While this conversation was going on, our mutal friend was busy hitting on her HARD, even though he also knew she possibly had the HIV. We watched her dance with him and another guy simultaneously for a few songs, then push our mutual friend away as she was whisked off into the corner with the other guy, leaving our friend in a state of "holy shit, what just happened here." (But not before he got one last beg in, where he sort of forced himself between the two and tried to keep it going, it was hilarious.)

While recovering from laughing, I stared at this girl make out with the other guy, in the creepiest way possible. Alone, across the bar and in a dark corner. But I couldn't help it, Ashley Dupree was hot and to top it off she was making out in slow motion, like she knew she was being filmed for a porn. Just ridiculously long mouth movements, she slowly would trace her lips with her tongue and then bite her lips. It was bizarre that anyone would make out in such an overthought way, I realize drunk people can get sloppy, but this was the opposite. Almost like she was madly in love with the guy about to get HIV. Half porno/half depressing Nicolas Sparks movie.
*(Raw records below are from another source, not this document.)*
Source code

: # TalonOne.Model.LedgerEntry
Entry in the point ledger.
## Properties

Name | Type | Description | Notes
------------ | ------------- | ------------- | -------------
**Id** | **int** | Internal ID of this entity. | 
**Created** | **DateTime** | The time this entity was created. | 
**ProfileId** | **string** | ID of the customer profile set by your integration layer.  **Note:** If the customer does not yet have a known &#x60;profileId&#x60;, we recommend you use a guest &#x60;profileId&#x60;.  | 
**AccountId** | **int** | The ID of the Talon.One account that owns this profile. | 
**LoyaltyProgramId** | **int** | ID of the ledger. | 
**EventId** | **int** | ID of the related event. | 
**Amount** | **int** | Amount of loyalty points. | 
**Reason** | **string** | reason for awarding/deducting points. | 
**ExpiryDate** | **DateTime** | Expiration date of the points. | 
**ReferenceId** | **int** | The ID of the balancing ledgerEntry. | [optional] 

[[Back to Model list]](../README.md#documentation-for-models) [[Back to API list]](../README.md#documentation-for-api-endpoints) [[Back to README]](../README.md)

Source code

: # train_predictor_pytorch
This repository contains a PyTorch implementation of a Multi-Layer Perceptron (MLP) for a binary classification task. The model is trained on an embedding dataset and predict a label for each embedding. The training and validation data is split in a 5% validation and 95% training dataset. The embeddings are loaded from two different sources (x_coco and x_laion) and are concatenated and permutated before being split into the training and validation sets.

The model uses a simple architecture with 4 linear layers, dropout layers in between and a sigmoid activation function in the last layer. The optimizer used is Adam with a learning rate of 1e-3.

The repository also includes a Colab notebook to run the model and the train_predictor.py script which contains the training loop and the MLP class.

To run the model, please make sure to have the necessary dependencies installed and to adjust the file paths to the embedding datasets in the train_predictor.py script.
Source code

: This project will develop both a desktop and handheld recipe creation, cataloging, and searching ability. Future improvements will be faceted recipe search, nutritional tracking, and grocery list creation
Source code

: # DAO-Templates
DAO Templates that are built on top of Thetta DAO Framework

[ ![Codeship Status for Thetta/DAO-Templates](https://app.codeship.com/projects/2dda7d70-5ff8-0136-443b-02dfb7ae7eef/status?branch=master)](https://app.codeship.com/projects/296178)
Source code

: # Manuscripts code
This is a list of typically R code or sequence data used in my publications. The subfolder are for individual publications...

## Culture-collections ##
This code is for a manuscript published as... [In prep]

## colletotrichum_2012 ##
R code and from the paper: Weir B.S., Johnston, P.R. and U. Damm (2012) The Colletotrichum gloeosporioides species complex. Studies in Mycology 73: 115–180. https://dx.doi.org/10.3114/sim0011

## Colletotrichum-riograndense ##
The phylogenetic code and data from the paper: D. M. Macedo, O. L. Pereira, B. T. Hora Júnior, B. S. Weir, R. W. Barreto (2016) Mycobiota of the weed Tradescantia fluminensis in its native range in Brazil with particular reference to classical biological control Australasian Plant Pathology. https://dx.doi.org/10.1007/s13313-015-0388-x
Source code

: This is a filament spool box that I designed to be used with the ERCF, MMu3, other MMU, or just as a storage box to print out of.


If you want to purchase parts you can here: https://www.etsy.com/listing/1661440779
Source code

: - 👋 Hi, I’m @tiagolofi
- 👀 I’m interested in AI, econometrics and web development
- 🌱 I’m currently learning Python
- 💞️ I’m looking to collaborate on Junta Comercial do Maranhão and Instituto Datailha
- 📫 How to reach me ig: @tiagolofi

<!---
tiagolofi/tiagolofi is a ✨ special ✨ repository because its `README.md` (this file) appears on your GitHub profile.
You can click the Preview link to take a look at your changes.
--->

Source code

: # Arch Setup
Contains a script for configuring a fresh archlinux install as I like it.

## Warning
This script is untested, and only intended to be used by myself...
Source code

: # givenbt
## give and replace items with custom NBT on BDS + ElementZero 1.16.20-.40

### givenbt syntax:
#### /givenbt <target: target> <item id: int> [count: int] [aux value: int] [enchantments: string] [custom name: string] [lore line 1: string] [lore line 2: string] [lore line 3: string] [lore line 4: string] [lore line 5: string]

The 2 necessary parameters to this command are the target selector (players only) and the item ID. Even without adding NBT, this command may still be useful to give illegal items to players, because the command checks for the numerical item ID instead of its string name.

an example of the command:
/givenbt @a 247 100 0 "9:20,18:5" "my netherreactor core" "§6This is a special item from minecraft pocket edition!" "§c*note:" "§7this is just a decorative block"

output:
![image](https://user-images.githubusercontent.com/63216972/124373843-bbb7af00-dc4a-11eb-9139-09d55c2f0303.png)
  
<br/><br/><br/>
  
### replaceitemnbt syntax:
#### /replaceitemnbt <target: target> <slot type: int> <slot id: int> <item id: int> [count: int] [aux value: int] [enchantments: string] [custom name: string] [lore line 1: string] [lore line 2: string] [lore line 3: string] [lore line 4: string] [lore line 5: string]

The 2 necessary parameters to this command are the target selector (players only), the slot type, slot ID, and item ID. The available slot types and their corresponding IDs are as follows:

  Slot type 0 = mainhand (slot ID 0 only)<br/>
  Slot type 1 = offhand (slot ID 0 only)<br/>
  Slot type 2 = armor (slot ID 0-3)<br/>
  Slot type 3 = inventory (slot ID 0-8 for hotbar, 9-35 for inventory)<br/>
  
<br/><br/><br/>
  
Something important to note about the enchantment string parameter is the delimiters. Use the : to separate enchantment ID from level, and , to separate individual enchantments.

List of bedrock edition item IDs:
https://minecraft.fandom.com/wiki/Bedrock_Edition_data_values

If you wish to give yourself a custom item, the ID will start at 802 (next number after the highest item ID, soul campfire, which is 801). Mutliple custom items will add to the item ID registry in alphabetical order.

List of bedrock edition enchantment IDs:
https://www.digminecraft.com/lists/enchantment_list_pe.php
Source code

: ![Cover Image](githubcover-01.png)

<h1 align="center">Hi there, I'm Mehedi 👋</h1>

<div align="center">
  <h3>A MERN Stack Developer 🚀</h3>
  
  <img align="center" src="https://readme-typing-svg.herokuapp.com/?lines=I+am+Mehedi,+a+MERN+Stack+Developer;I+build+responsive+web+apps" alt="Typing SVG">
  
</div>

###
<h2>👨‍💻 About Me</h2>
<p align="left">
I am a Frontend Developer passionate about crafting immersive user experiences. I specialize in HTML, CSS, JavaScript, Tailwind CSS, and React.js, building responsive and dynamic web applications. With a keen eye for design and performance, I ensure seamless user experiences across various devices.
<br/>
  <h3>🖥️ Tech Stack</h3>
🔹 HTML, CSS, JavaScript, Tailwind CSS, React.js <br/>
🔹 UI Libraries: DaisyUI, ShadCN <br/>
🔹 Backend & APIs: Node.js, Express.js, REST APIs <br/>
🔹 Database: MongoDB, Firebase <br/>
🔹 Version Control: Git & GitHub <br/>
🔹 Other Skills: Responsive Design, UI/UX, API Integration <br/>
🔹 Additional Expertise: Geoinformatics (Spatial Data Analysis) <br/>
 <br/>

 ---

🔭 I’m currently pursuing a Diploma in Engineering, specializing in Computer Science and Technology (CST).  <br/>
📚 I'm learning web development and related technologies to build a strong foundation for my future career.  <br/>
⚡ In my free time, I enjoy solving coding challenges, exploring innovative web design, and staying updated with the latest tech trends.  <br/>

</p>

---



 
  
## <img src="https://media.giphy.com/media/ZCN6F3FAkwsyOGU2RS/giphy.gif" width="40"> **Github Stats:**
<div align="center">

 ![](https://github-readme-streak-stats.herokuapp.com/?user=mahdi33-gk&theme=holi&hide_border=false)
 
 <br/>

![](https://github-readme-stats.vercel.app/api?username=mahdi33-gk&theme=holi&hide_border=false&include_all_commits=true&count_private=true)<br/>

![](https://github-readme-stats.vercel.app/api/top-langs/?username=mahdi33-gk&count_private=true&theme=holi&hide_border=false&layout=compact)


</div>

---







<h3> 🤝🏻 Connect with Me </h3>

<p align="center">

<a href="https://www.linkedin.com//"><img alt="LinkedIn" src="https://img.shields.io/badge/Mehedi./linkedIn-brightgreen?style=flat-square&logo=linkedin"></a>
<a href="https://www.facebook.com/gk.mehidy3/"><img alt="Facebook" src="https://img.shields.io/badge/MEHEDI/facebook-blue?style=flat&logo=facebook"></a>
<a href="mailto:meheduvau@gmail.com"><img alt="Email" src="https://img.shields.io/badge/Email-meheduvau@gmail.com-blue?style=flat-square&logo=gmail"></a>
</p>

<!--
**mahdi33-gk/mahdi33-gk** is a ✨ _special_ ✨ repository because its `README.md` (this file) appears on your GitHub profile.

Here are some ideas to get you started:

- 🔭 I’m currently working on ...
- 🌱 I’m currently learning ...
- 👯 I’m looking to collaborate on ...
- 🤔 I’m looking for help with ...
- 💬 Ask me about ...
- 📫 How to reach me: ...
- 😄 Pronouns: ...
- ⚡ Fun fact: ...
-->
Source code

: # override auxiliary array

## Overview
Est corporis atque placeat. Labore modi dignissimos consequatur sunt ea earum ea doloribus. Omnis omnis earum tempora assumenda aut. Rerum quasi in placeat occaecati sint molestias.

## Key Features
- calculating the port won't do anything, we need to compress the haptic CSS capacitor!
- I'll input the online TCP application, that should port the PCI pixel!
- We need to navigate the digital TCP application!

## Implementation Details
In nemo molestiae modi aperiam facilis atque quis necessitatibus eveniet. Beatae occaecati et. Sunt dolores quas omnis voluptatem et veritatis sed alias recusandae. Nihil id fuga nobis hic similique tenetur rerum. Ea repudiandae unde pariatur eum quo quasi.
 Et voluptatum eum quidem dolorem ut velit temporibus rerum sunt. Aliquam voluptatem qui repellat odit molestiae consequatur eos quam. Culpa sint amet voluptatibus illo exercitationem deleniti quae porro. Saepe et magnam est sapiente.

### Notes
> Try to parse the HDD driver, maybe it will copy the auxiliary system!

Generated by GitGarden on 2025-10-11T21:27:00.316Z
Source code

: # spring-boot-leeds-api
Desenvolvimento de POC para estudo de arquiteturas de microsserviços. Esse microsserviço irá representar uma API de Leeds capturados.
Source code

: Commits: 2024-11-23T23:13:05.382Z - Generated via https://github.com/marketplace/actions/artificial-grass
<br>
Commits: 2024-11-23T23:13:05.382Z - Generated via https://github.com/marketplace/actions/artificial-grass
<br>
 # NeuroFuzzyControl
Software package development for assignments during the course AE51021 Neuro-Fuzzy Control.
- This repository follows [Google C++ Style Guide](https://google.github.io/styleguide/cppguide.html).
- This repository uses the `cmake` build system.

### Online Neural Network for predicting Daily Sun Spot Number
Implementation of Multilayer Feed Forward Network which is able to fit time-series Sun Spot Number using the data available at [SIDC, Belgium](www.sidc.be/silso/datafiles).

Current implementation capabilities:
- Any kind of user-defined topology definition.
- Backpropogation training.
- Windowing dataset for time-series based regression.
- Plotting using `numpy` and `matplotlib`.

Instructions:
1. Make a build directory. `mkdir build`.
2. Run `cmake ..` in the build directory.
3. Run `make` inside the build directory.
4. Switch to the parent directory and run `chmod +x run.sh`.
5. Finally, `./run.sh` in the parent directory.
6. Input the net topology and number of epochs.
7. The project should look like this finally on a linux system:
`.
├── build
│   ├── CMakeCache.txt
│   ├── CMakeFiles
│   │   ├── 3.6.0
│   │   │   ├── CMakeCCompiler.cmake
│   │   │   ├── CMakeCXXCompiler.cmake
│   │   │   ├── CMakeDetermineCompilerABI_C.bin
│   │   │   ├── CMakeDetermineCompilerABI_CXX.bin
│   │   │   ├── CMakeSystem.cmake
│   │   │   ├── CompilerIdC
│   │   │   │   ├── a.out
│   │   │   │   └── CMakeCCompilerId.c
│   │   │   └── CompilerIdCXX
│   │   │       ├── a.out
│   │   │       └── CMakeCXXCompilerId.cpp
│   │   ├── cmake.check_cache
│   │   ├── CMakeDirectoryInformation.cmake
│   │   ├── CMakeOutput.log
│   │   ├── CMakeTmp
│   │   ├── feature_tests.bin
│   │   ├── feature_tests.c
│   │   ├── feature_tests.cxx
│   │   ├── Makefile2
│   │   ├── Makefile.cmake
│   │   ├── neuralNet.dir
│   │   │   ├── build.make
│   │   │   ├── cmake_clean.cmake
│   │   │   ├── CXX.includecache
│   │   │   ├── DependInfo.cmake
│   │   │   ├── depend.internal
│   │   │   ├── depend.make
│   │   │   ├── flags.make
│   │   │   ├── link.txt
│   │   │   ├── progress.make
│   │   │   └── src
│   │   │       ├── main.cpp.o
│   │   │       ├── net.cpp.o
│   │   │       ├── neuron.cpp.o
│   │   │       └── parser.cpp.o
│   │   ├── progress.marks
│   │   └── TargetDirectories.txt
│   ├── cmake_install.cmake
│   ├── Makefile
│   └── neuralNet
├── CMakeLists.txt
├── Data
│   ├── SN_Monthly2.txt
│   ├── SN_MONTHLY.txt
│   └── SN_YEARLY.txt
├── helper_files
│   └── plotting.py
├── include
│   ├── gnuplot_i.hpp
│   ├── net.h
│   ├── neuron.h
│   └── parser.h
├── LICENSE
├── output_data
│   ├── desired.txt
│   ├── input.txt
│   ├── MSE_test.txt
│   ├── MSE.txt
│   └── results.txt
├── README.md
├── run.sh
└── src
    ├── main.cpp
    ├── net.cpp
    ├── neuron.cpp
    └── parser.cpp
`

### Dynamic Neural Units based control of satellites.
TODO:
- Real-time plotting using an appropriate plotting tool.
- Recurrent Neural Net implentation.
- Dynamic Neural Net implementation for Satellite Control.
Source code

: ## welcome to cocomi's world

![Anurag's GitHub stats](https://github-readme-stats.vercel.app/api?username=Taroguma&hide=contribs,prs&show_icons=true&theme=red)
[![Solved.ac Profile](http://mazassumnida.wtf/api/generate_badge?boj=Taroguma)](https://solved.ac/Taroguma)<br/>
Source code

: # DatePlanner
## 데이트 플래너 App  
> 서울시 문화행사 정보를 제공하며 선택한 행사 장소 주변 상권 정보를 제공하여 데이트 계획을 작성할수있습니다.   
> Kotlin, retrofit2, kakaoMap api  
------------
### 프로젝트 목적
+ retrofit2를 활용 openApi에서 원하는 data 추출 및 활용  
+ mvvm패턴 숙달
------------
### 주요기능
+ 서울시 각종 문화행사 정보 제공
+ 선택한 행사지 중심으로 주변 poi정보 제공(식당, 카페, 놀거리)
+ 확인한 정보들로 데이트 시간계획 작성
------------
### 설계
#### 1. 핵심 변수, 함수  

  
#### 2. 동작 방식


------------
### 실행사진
My attention was snapped back into place when some girl put her drink down on the table in front of me, forgot it was there, and the sat on the table, sending her drink flying into my lap. Then the bouncer came over and looked at me like a) I spilled the drink over the fine burlap sack couch or b) I just pissed my pants. It was not good times, until I remembered that I don't live in Manville, didn't get HIV (it's not airborne, right?) and that the cover band was on their second ground of Ke$ha's "Tik Tok."

Tomorrow Part 2: The Cover Band.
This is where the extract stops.